** Opening PROVIDED DATA block **
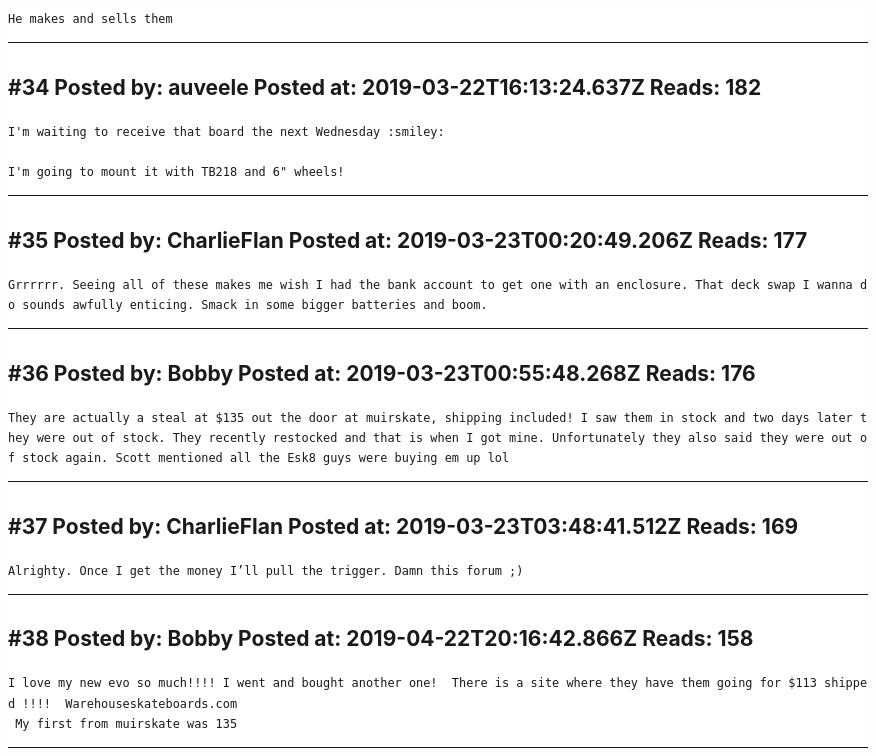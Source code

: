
```
He makes and sells them
```

---
## \#34 Posted by: auveele Posted at: 2019-03-22T16:13:24.637Z Reads: 182

```
I'm waiting to receive that board the next Wednesday :smiley:

I'm going to mount it with TB218 and 6" wheels!
```

---
## \#35 Posted by: CharlieFlan Posted at: 2019-03-23T00:20:49.206Z Reads: 177

```
Grrrrrr. Seeing all of these makes me wish I had the bank account to get one with an enclosure. That deck swap I wanna do sounds awfully enticing. Smack in some bigger batteries and boom.
```

---
## \#36 Posted by: Bobby Posted at: 2019-03-23T00:55:48.268Z Reads: 176

```
They are actually a steal at $135 out the door at muirskate, shipping included! I saw them in stock and two days later they were out of stock. They recently restocked and that is when I got mine. Unfortunately they also said they were out of stock again. Scott mentioned all the Esk8 guys were buying em up lol
```

---
## \#37 Posted by: CharlieFlan Posted at: 2019-03-23T03:48:41.512Z Reads: 169

```
Alrighty. Once I get the money I’ll pull the trigger. Damn this forum ;)
```

---
## \#38 Posted by: Bobby Posted at: 2019-04-22T20:16:42.866Z Reads: 158

```
I love my new evo so much!!!! I went and bought another one!  There is a site where they have them going for $113 shipped !!!!  Warehouseskateboards.com
 My first from muirskate was 135
```

---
** Closing PROVIDED DATA block **
→ **YOUR INSTRUCTIONS**:
In the answer, the data should reappear exactly, with no pictures.

→ **EXERCISE RESULT**:
Source code

:
```
He makes and sells them
```

---
## \#34 Posted by: auveele Posted at: 2019-03-22T16:13:24.637Z Reads: 182

```
I'm waiting to receive that board the next Wednesday :smiley:

I'm going to mount it with TB218 and 6" wheels!
```

---
## \#35 Posted by: CharlieFlan Posted at: 2019-03-23T00:20:49.206Z Reads: 177

```
Grrrrrr. Seeing all of these makes me wish I had the bank account to get one with an enclosure. That deck swap I wanna do sounds awfully enticing. Smack in some bigger batteries and boom.
```

---
## \#36 Posted by: Bobby Posted at: 2019-03-23T00:55:48.268Z Reads: 176

```
They are actually a steal at $135 out the door at muirskate, shipping included! I saw them in stock and two days later they were out of stock. They recently restocked and that is when I got mine. Unfortunately they also said they were out of stock again. Scott mentioned all the Esk8 guys were buying em up lol
```

---
## \#37 Posted by: CharlieFlan Posted at: 2019-03-23T03:48:41.512Z Reads: 169

```
Alrighty. Once I get the money I’ll pull the trigger. Damn this forum ;)
```

---
## \#38 Posted by: Bobby Posted at: 2019-04-22T20:16:42.866Z Reads: 158

```
I love my new evo so much!!!! I went and bought another one!  There is a site where they have them going for $113 shipped !!!!  Warehouseskateboards.com
 My first from muirskate was 135
```

---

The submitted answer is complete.